Collected data
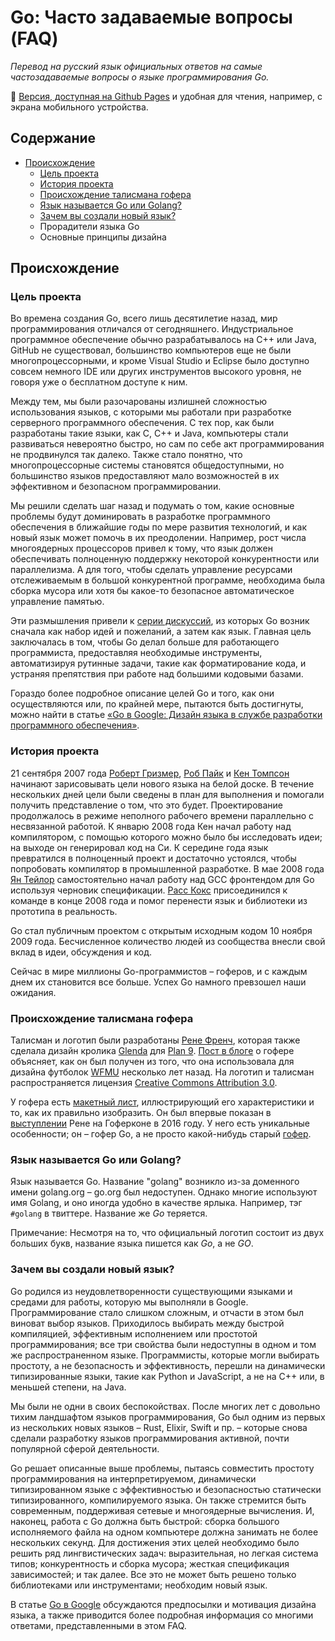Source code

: # Go: Часто задаваемые вопросы (FAQ)

_Перевод на русский язык официальных ответов на самые частозадаваемые вопросы о языке программирования Go._

📖 [Версия, доступная на Github Pages](https://akrisanov.github.io/golang_faq_ru/) и удобная для чтения,
например, с экрана мобильного устройства.

## Содержание

* [Происхождение](#происхождение)
  * [Цель проекта](#цель-проекта)
  * [История проекта](#история-проекта)
  * [Происхождение талисмана гофера](#происхождение-талисмана-гофера)
  * [Язык называется Go или Golang?](#язык-называется-go-или-golang)
  * [Зачем вы создали новый язык?](зачем-вы-создали-новый-язык)
  * Прорадители языка Go
  * Основные принципы дизайна

## Происхождение

### Цель проекта

Во времена создания Go, всего лишь десятилетие назад, мир программирования отличался от сегодняшнего.
Индустриальное программное обеспечение обычно разрабатывалось на C++ или Java, GitHub не существовал,
большинство компьютеров еще не были многопроцессорными, и кроме Visual Studio и Eclipse было
доступно совсем немного IDE или других инструментов высокого уровня, не говоря уже о бесплатном
доступе к ним.

Между тем, мы были разочарованы излишней сложностью использования языков, с которыми мы работали
при разработке серверного программного обеспечения. С тех пор, как были разработаны такие языки,
как C, C++ и Java, компьютеры стали развиваться невероятно быстро, но сам по себе акт программирования
не продвинулся так далеко. Также стало понятно, что многопроцессорные системы становятся общедоступными,
но большинство языков предоставляют мало возможностей в их эффективном и безопасном программировании.

Мы решили сделать шаг назад и подумать о том, какие основные проблемы будут доминировать в разработке
программного обеспечения в ближайшие годы по мере развития технологий, и как новый язык может помочь
в их преодолении. Например, рост числа многоядерных процессоров привел к тому, что язык должен
обеспечивать полноценную поддержку некоторой конкурентности или параллелизма. А для того, чтобы
сделать управление ресурсами отслеживаемым в большой конкурентной программе, необходима была сборка
мусора или хотя бы какое-то безопасное автоматическое управление памятью. 

Эти размышления привели к [серии дискуссий](https://commandcenter.blogspot.com/2017/09/go-ten-years-and-climbing.html),
из которых Go возник сначала как набор идей и пожеланий, а затем как язык. Главная цель заключалась
в том, чтобы Go делал больше для работающего программиста, предоставляя необходимые инструменты,
автоматизируя рутинные задачи, такие как форматирование кода, и устраняя препятствия при работе над
большими кодовыми базами.

Гораздо более подробное описание целей Go и того, как они осуществляются или, по крайней мере,
пытаются быть достигнуты, можно найти в статье
[«Go в Google: Дизайн языка в службе разработки программного обеспечения»](https://talks.golang.org/2012/splash.article). 

### История проекта

21 сентября 2007 года [Роберт Гризмер](https://twitter.com/robertgriesemer), [Роб Пайк](https://twitter.com/rob_pike)
и [Кен Томпсон](https://en.wikipedia.org/wiki/Ken_Thompson) начинают зарисовывать цели нового языка
на белой доске. В течение нескольких дней цели были сведены в план для выполнения и помогали получить
представление о том, что это будет. Проектирование продолжалось в режиме неполного рабочего времени
параллельно с несвязанной работой. К январю 2008 года Кен начал работу над компилятором, с помощью
которого можно было бы исследовать идеи; на выходе он генерировал код на Си. К середине года язык
превратился в полноценный проект и достаточно устоялся, чтобы попробовать компилятор в промышленной
разработке. В мае 2008 года [Ян Тейлор](https://twitter.com/ianlancetaylor) самостоятельно начал
работу над GCC фронтендом для Go используя черновик спецификации. [Расс Кокс](https://twitter.com/_rsc)
присоединился к команде в конце 2008 года и помог перенести язык и библиотеки из прототипа в реальность.

Go стал публичным проектом с открытым исходным кодом 10 ноября 2009 года. Бесчисленное количество
людей из сообщества внесли свой вклад в идеи, обсуждения и код. 

Сейчас в мире миллионы Go-программистов – гоферов, и с каждым днем их становится все больше.
Успех Go намного превзошел наши ожидания. 

### Происхождение талисмана гофера

Талисман и логотип были разработаны [Рене Френч](https://reneefrench.blogspot.com/), которая также
сделала дизайн кролика [Glenda](https://9p.io/plan9/glenda.html) для
[Plan 9](https://en.wikipedia.org/wiki/Plan_9_from_Bell_Labs). [Пост в блоге](https://blog.golang.org/gopher)
о гофере объясняет, как он был получен из того, что она использовала для дизайна футболок
[WFMU](https://wfmu.org/) несколько лет назад. На логотип и талисман распространяется лицензия
[Creative Commons Attribution 3.0](https://creativecommons.org/licenses/by/3.0/). 

У гофера есть [макетный лист](https://golang.org/doc/gopher/modelsheet.jpg), иллюстрирующий его
характеристики и то, как их правильно изобразить. Он был впервые показан в
[выступлении](https://www.youtube.com/watch?v=4rw_B4yY69k) Рене на Гоферконе в 2016 году.
У него есть уникальные особенности; он – гофер Go, а не просто какой-нибудь старый
[гофер](https://ru.wikipedia.org/wiki/%D0%93%D0%BE%D1%84%D0%B5%D1%80%D0%BE%D0%B2%D1%8B%D0%B5). 

### Язык называется Go или Golang?

Язык называется Go. Название "golang" возникло из-за доменного имени golang.org – go.org был недоступен.
Однако многие используют имя Golang, и оно иногда удобно в качестве ярлыка. Например, тэг `#golang`
в твиттере. Название же _Go_ теряется.

Примечание: Несмотря на то, что официальный логотип состоит из двух больших букв, название языка
пишется как _Go_, а не _GO_. 

### Зачем вы создали новый язык?

Go родился из неудовлетворенности существующими языками и средами для работы, которую мы выполняли
в Google. Программирование стало слишком сложным, и отчасти в этом был виноват выбор языков.
Приходилось выбирать между быстрой компиляцией, эффективным исполнением или простотой программирования;
все три свойства были недоступны в одном и том же распространенном языке. Программисты, которые
могли выбирать простоту, а не безопасность и эффективность, перешли на динамически типизированные
языки, такие как Python и JavaScript, а не на C++ или, в меньшей степени, на Java.

Мы были не одни в своих беспокойствах. После многих лет с довольно тихим ландшафтом языков
программирования, Go был одним из первых из нескольких новых языков – Rust, Elixir, Swift и пр. –
которые снова сделали разработку языков программирования активной, почти популярной сферой деятельности.

Go решает описанные выше проблемы, пытаясь совместить простоту программирования на интерпретируемом,
динамически типизированном языке с эффективностью и безопасностью статически типизированного,
компилируемого языка. Он также стремится быть современным, поддерживая сетевые и многоядерные вычисления.
И, наконец, работа с Go должна быть быстрой: сборка большого исполняемого файла на одном компьютере
должна занимать не более нескольких секунд. Для достижения этих целей необходимо было решить ряд
лингвистических задач: выразительная, но легкая система типов; конкурентность и сборка мусора;
жесткая спецификация зависимостей; и так далее. Все это не может быть решено только библиотеками или
инструментами; необходим новый язык.

В статье [Go в Google](https://talks.golang.org/2012/splash.article) обсуждаются предпосылки и
мотивация дизайна языка, а также приводится более подробная информация со многими ответами,
представленными в этом FAQ. 

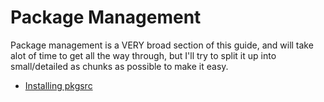 # Package Management

Package management is a VERY broad section of this guide, and will take alot of time to get all the way through, but 
I'll try to split it up into small/detailed as chunks as possible to make it easy.

* [Installing pkgsrc](Installing-pkgin-from-joyent.md)
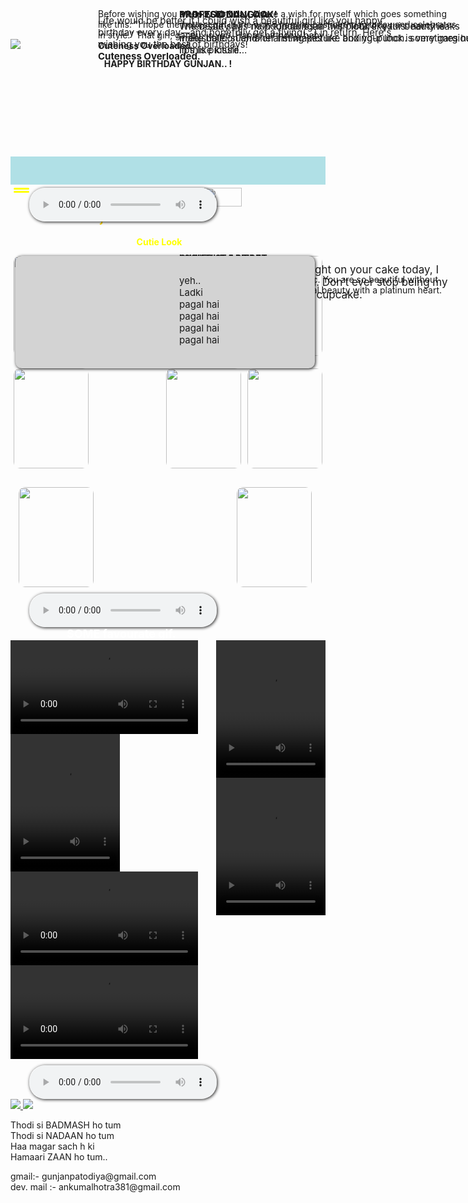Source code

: <html>
<head>
<title>gunjanBday</title>
<meta expr:content='data:blog.isMobile ? "width=device-width,initial-scale=1.0,minimum-scale=1.0,maximum-scale=1.0" : "width=1100"' name='viewport'/>
<b:include data='blog' name='all-head-content'/>
<meta charset="UTF-8">
<meta name="viewport" content="width=device-width,initial-scale=1.0">
<style>
*{margin:0;
padding:0;}

.top img{
height:40%;
width:100%;
position:absolute;
}

.marq{
height:8%;
width:100%;
background-color:white;
opacity:0.8;
margin:80px 0px 0px 0px;
position:absolute;
box-shadow:2px 2px 5px;
}
.wish{
text-align:center;
margin:15px auto;
font-weight:bold;
}
.c1{
 color:fuchsia;
}
.c2{
color:orangered;
}
.c3{
color:darkblue;
}
.name{
color:gold;
position:absolute;
margin:35px 0px 0px 95px;
font-size:25px;
}
.burgr{
position:absolute;
height:15px;
width:25px;
margin:5px 5px;
float:left;
}
.div1{
height:3px;
width:25px;
background:white;
border:none;
border-radius:10px;
background:yellow;
}

.div2{
height:3px;
width:25px;
background:white;
border:none;
border-radius:10px;
margin:2px 0px 0px 0px;
background:yellow;
}
.div3{
height:3px;
width:25px;
background:white;
border:none;
border-radius:10px;
margin:2px 0px 0px 0px;
background:yellow;
}
.svg{
height:30px;
width:60px;
position:absolute;
margin:5px 0px 0px 310px;
}

.sec1{
width:100%;
height:1550px;
position:absolute;
margin-top:225px;
background:linear-gradient(to bottom right, red, blueviolet);
}
audio{
position:relative;
margin:5px 0px 0px 30px;
box-shadow:1px 1px 5px;
border:none;
border-radius:25px;
}

.one{
height:180px;
width:95%;
box-shadow:1px 1px 5px;
position:relative;
margin:20px 8px;
border:none;
border-radius:10px;
background:thistle;
}
.one1{
position:raletive;
height:160px;
width:120px;
margin:10px 5px;
border-radius:10px;
float:left;
}
.p1{
display:inline;
position:absolute;
float:right;
margin:5px 10px;
font-size:14px;
}
.cute{
position:relative;
top:10px;
left:40%;
color:yellow;
}

.two{
height:180px;
width:95%;
box-shadow:1px 1px 5px;
position:relative;
margin:0px 8px;
border:none;
border-radius:10px;
background:palegoldenrod;
}
.two2{
position:raletive;
height:160px;
width:120px;
margin:10px 5px;
border-radius:10px;
float:right;
}
.last{
height:180px;
width:95%;
box-shadow:1px 1px 5px;
position:relative;
margin:10px 8px;
border:none;
border-radius:10px;
background:thistle;
}
.last img{
position:raletive;
height:160px;
width:120px;
margin:10px 5px;
border-radius:10px;
}
.pgl1{
float:left;
}
.pgl2{
float:right;
}
.para{
font-size:15px;
display:inline;
position:relative;
top:30px;
left:10px;
}

.sec2{
position:absolute;
width:100%;
height:750px;
margin-top:1780px;
background:linear-gradient(to bottom right,purple,navy);;
}
.fav{
position:relative;
font-size:18px;
font-weight:bold;
margin-left:90px;
margin-top:10px;
color:white;
}

.anim1{
height:220px;
width:175px;
position:relative;
float:left;
}
.anim3{
height:220px;
width:175px;
position:relative;
float:right;
}
.anim2{
height:220px;
width:175px;
position:relative;
float:left;
}
.anim4{
height:220px;
width:175px;
position:relative;
float:right;}

.anim5{
height:220px;
width:175px;
position:relative;
float:left;
}

.anim6{
height:220px;
width:175px;
position:relative;
float:right;}

.footer{
position:absolute;
margin-top:2540px;
width:100%;
height:250px;
background: linear-gradient(to bottom right,yellow,darkturquoise,darkkhaki);
opacity:0.5;
}

.footer  img{
   position:relative;
   height:50px;
   widtg:50px;
   display:inline;
   border-radius:50%;
   margin:10px 0px 0px 10px;
   box-shadow:4px 4px 10px;
  
}

.insvg{ 
left:100px;
}

.linksvg{
left:120;
}

.shayri{
position:relative;
font-size:21px;
margin:10px 50px;
}

.mail{
position:relative;
margin:5px 50px;
font-size:12px;
color:slateblue;
}
</style>
</head>
<body>
<nav class="nav">
<div class="top">	
<img src="Top.jpg">
<div class="marq">
<p class="wish">HAPPY BIRTHDAY GUNJAN..  !</p>
</div>
<div class="marq" style="margin:140px 0px 0px 0px; background:powderblue;">
<marquee>
<p class="wish" style="font-size:12px;">
<span class="c1">I WISH YOU</span><span class="c2"> HAPPY HAPPY BIRTHDAY , </span><span class="c3"> HAPPY BIRTHDAY TO YOU...!</span>
</p>
</marquee>
</div>
<p class="name"> Gunjan Patodia</p>
<div class="burgr">
<div class="div1"></div>
<div class="div2"></div>
<div class="div3"></div>
</div>
</div>
<img class="svg" src="woman.svg" >
</nav>
<section class="sec1">
<audio controls="autoplay" loop >
<source src="birthdaysong2.mp3" type="audio/mp3">
</audio>
<b><p class="cute">Cutie Look </p></b>
<div class="one">
<img class="one1" src="cute1.jpg">
<p class="p1" style="top:10px;">
Before wishing you a happy birthday,
 I have a wish for myself which goes something like this: "I hope the hottest girl in the world has the best birthday today and celebrates in style." That girl, gappu, is you. Happy birthday, baby.<br>
 <b>Cuteness Overloaded.</b>
</p>
</div>
<div class="two">
<img class="two2" src="cute2.jpg">
<p class="p1" style="float:left; width:50%; top:20px; font-size:15px;">
 Life would be better if I could wish a beautiful girl like you happy birthday every day—and hopefully get a flying(...) in return. Here's wishing you the best of birthdays!<br>
 <b>Cuteness Overloaded.</b>
</p>
</div>
<div class="one" style="top:0px; background:lightgreen;">
<img class="one1" src="owner.jpg">
<p class="p1">
<b>OWNER OF A HEART</b><br>
<span style=" font-size:17px;">For every candle that you light on your cake today, I wish you happiness tenfold. Don’t ever stop being my soul mate. Happy birthday, cupcake.</span>
</p>
</div>
<div class="two" style="top:0px; background:mediumturquoise;">
<img class="two2" src="pro.jpg">
<p class="p1" style="float:left; width:50%; top:10px; font-size:15px;">
<b>PROFESIONAL LOOK</b> <br>
The beauty has no boundaries in this picture. your beauty is irresistible. such a charming picture. and your look is very gargious in this picture.
</p>
</div>
<div class="one" style=" background:hotpink;">
<img class="one1" src="bride.jpg">
<p class="p1">
<b>LOOK LIKE A BRIDE </b><br>
this pic Just an icon of bride.<br>
Ooo! My eyes are stuck to the pic.
You are so beautiful without makeup. It looks amazing.
Natural beauty with a platinum heart.
</p>
</div>
<div class="two">
<img class="two2" src="muhtod.jpg">
<p class="p1" style="float:left; width:50%; top:10px; font-size:15px;">
<b>MUH TOD DUNGAA..!</b> <br>
When she say " muh tod dungaa".with look like this.
her cheaks make balloon  and her fist makes like boxing-punch. sometimes her lips like kissiii...
</p>
</div>
<div class="last" style="top:10px; background:lightgray;">
<img class="pgl1"  src="pgl1.jpg">
<img class="pgl2" src="pgl2.jpg">
<p class="para">
yeh..<br>
Ladki <br>
pagal hai<br>
pagal hai<br>
pagal hai<br>
pagal hai<br>
</p>
</div>
<audio controls="autoplay" loop style="margin-top:10px;" >
<source src="gunjan.mp3" type="audio/mp3">
</audio>
</section>
<section class="sec2">
<span class="fav">SOME favourate gif.</span>
<video controls="autoplay" loop class="anim1">
<source src="anim1.mp4" type="video/mp4">
</video>
<video controls="autoplay" loop class="anim3">
<source src="anim3.mp4" type="video/mp4">
</video>
<video controls="autoplay" loop class="anim2">
<source src="anim2.mp4" type="video/mp4">
</video>
<video controls="autoplay" loop class="anim4">
<source src="anim4.mp4" type="video/mp4">
</video>
<video controls="autoplay" loop class="anim5">
<source src="anim5.mp4" type="video/mp4">
</video>
<video controls="autoplay" loop class="anim6">
<source src="anim6.mp4" type="video/mp4">
</video>
<audio controls="autoplay" loop style="margin-top:10px; position:relative;" >
<source src="birthdaysong1.mp3" type="audio/mp3">
</audio>
</section>
<section class="footer">
<a href="https://instagram.com/gunjan_patodia46?igshid=1ep6j7t5iqqsa">
<img class="insvg" src="instagram (1).svg">
</a>
<a href="https://www.linkedin.com/in/gunjan-patodia-318188201">
<img class="linksvg" src="linkedin.svg">
</a>

<p class="shayri">
Thodi si  BADMASH ho tum <br>
Thodi si NADAAN  ho tum <br>
Haa magar  sach h ki  <br>
Hamaari ZAAN  ho tum..<br>
</p>
<p class="mail"> 
gmail:- gunjanpatodiya@gmail.com  <br>
dev. mail :- ankumalhotra381@gmail.com
</p>
</section>
</body>
</html>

-- Task brief --
Write out exactly the lines between the start of the data and the line with "[Версия, доступная на", including both, but none of the pictures.

-- Exercise response --
Source code

: # Go: Часто задаваемые вопросы (FAQ)

_Перевод на русский язык официальных ответов на самые частозадаваемые вопросы о языке программирования Go._

📖 [Версия, доступная на Github Pages](https://akrisanov.github.io/golang_faq_ru/) и удобная для чтения,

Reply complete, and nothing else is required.